Con un tocco gentile, segue la storia della giovane sulla falsariga della bellissima poesia di  Sapardi Djoko Damono, tratta dalla sua raccolta Hujan Bulan Juni, in italiano La pioggia di giugno:  «Yuni è il nome di una ragazza nata a giugno – ha raccontato la regista – Questo film è ispirato a una poesia famosa in Indonesia dal titolo La pioggia di giugno, di Sapardi Djoko Damono. Una pioggia che cade nella stagione sbagliata. Allo stesso modo Yuni è una ragazza costretta a sbocciare nel momento sbagliato». 

La passione per il viola della protagonista si traduce in un delicato filtro violaceo che permea le immagini (opera della direttrice della fotografia Gay Hian Teoh) e accompagna lo spettatore in un mondo in veloce mutazione, ancora legato alle sue tradizioni ma già “invaso” da usanze occidentali e dai social network: nel cuore del film, le ragazze, le loro confidenze, la scoperta del sesso e la paura di affrontare la società.

Ha spiegato Andini: «Ho sentito tante storie del genere nel mio Paese, e sentivo il bisogno di parlarne. Questa storia in particolare non parla tanto del trionfare sulla società, quanto del liberare sé stessi. Questo film parla del controllo. In questo film volevo mostrare lo scontro, il contrasto nella società, usando un approccio intimo e personale nel presentare la distanza che Yuni sente fra sé stessa e la sua posizione. Un’alienazione che coinvolge la sua età, le sue scelte, il suo villaggio, i suoi sogni».
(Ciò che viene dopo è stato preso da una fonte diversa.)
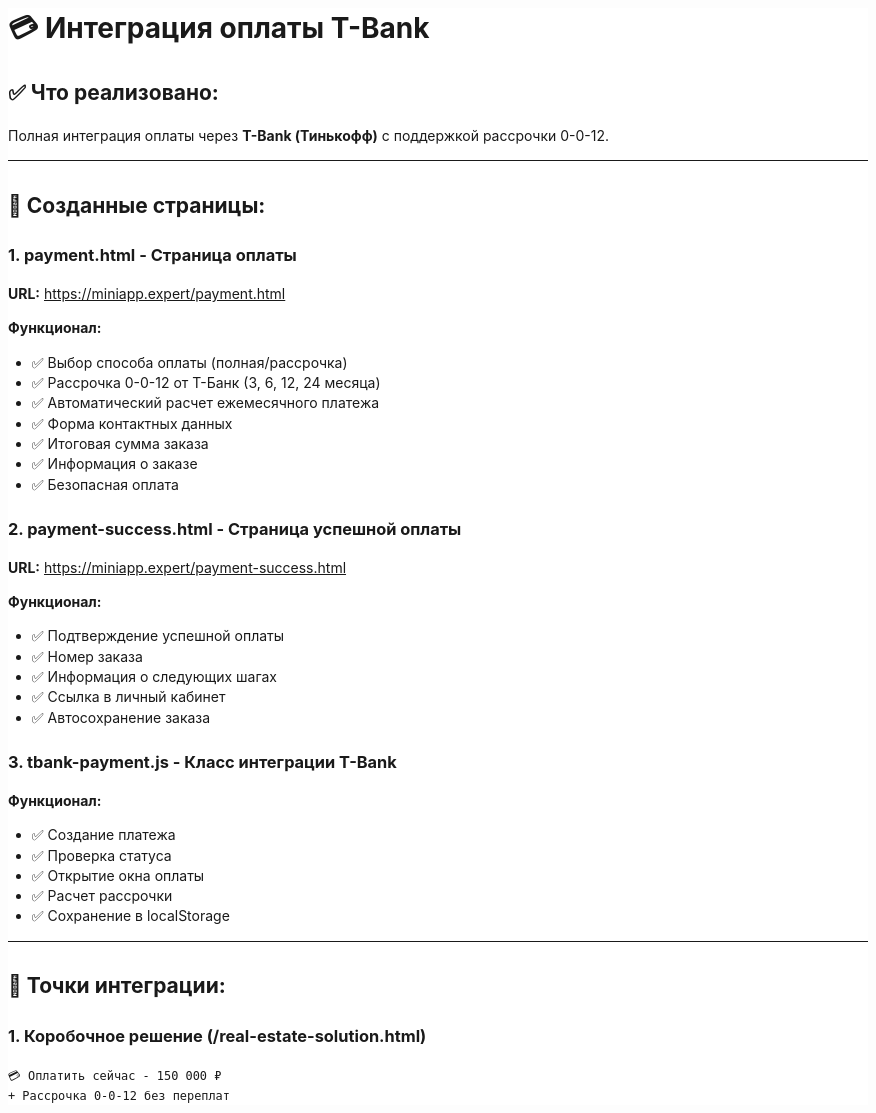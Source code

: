 # 💳 Интеграция оплаты T-Bank

## ✅ Что реализовано:

Полная интеграция оплаты через **T-Bank (Тинькофф)** с поддержкой рассрочки 0-0-12.

---

## 📄 Созданные страницы:

### 1. **payment.html** - Страница оплаты
**URL:** https://miniapp.expert/payment.html

**Функционал:**
- ✅ Выбор способа оплаты (полная/рассрочка)
- ✅ Рассрочка 0-0-12 от Т-Банк (3, 6, 12, 24 месяца)
- ✅ Автоматический расчет ежемесячного платежа
- ✅ Форма контактных данных
- ✅ Итоговая сумма заказа
- ✅ Информация о заказе
- ✅ Безопасная оплата

### 2. **payment-success.html** - Страница успешной оплаты
**URL:** https://miniapp.expert/payment-success.html

**Функционал:**
- ✅ Подтверждение успешной оплаты
- ✅ Номер заказа
- ✅ Информация о следующих шагах
- ✅ Ссылка в личный кабинет
- ✅ Автосохранение заказа

### 3. **tbank-payment.js** - Класс интеграции T-Bank
**Функционал:**
- ✅ Создание платежа
- ✅ Проверка статуса
- ✅ Открытие окна оплаты
- ✅ Расчет рассрочки
- ✅ Сохранение в localStorage

---

## 🔗 Точки интеграции:

### 1. Коробочное решение (/real-estate-solution.html)
```html
💳 Оплатить сейчас - 150 000 ₽
+ Рассрочка 0-0-12 без переплат
```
Un film da non perdere, con la speranza che sulla scia del successo nei festival in giro per il mondo, trovi presto una distribuzione italiana.

Yuni
Arawinda Kirana e Kevin Ardilova in Yuni (Credits: Fourcoulours Films, StarVision Plus, Akanga Film Productions, Manny Films)

Scheda del film

Yuni è scritto e diretto dalla regista indonesiana Kamila Andini, diventata celebre sin dal suo debutto, avvenuto nel 2011 con The Mirror Never Lies.

Presentato in anteprima mondiale al Toronto International Film Festival 2021, dove ha vinto il Platform Prize, e in anteprima italiana alla Festa del Cinema di Roma, il film è stato selezionato come candidato indonesiano per il miglior lungometraggio internazionale alla 94esima edizione degli Oscar.

Arawinda Kirana interpreta la protagonista, Yuni, brillante studentessa con una passione quasi ossessiva per il colore viola, che sogna di iscriversi all’università, malgrado le proposte di matrimonio iniziano ad arrivare e si prospetti per lei una vita da moglie lontana dagli studi. Secondo un’antica superstizione indonesiana, infatti, una donna non può rifiutare più di due proposte, pena il rimanere sola per il resto della vita.

Il film non ha ancora una data di uscita nei cinema in Italia.